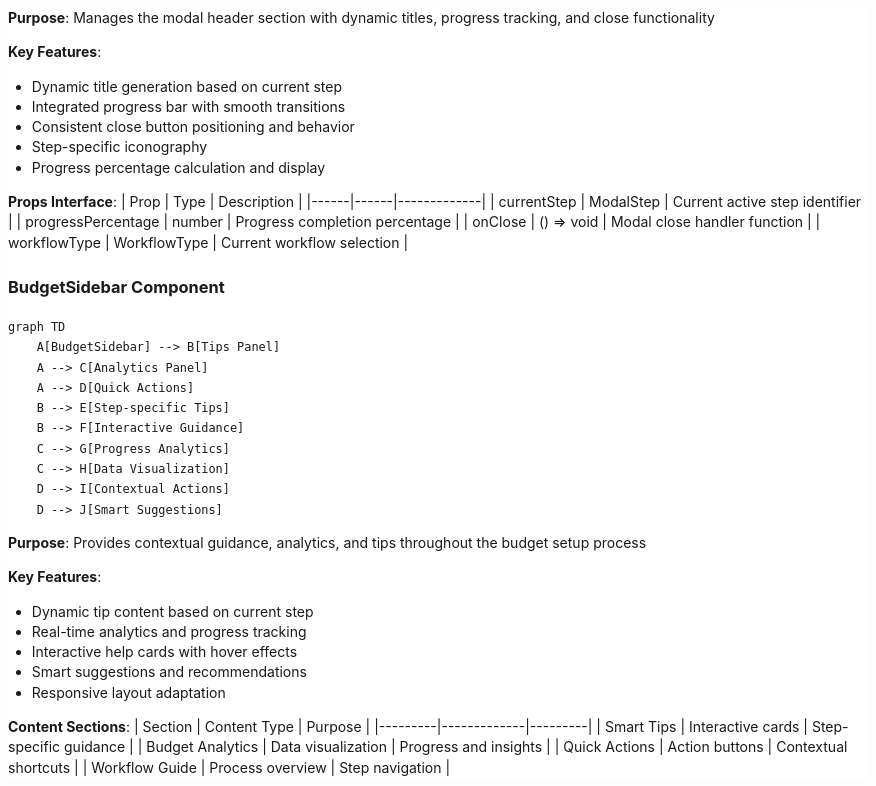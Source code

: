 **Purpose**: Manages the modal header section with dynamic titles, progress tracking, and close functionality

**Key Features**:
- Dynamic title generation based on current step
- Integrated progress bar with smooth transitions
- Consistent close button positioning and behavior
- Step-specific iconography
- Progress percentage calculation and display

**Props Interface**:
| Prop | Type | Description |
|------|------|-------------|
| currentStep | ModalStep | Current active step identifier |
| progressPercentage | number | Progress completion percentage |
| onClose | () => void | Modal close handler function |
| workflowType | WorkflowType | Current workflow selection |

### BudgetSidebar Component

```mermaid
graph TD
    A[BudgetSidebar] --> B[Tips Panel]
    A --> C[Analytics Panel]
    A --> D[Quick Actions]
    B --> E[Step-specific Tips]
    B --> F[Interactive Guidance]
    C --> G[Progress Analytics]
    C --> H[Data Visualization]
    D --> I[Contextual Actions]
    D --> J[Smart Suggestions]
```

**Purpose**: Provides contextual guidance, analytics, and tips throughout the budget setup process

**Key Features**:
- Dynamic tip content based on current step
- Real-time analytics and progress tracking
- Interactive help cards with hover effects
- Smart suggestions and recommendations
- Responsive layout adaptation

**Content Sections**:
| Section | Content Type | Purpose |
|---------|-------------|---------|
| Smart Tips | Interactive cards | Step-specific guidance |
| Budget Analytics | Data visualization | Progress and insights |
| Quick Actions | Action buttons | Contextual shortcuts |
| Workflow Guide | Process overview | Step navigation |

==

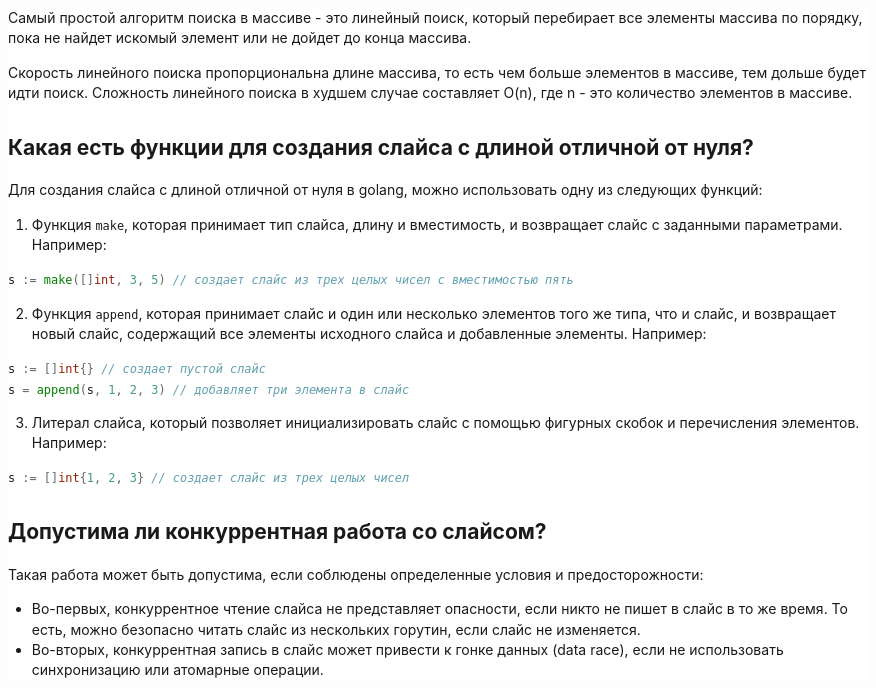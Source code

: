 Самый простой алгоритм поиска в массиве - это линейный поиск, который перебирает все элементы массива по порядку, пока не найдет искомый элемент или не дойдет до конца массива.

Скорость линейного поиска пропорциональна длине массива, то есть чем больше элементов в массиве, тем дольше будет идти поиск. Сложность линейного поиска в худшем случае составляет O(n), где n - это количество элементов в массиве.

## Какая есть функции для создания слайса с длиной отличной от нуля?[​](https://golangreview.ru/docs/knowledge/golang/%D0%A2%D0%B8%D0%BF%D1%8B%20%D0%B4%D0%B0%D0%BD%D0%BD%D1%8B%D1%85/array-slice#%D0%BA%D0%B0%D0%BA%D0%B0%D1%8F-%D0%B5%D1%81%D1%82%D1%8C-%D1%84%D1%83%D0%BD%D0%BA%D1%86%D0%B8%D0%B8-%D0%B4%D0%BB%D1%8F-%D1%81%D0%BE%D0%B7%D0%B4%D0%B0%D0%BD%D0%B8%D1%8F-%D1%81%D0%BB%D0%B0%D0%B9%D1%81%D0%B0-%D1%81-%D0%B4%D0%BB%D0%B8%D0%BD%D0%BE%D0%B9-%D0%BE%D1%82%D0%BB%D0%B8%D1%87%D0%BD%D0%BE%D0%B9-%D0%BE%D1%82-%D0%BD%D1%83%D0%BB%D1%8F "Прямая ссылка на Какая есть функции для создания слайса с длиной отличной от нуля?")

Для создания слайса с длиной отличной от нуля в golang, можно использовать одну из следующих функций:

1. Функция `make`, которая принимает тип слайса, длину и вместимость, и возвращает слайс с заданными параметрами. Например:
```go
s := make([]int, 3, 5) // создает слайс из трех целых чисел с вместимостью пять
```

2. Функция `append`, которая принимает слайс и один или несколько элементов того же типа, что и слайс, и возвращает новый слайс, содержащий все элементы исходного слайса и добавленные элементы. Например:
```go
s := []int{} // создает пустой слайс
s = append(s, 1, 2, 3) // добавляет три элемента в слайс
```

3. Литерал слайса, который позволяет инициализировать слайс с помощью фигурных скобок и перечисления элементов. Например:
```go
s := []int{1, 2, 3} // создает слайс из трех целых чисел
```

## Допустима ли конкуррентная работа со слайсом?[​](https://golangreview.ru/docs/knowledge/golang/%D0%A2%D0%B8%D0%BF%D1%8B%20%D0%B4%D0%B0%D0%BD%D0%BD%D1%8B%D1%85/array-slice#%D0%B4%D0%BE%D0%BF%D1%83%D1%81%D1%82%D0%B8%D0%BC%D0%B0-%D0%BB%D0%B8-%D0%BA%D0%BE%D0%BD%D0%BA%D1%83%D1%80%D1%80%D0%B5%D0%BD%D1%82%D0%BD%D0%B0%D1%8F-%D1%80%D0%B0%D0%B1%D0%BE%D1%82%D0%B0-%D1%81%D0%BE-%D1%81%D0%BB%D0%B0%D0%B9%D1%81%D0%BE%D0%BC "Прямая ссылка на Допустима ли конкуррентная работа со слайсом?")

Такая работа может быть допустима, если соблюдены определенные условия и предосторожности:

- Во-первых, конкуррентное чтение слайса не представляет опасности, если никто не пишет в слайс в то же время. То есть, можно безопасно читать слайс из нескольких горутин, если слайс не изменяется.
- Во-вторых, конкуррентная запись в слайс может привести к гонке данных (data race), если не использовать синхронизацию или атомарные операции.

> WORK REQUEST: The lines to return are those in the entries above that include "создает".

> ANSWER SPACE:
s := make([]int, 3, 5) // создает слайс из трех целых чисел с вместимостью пять
s := []int{} // создает пустой слайс
s := []int{1, 2, 3} // создает слайс из трех целых чисел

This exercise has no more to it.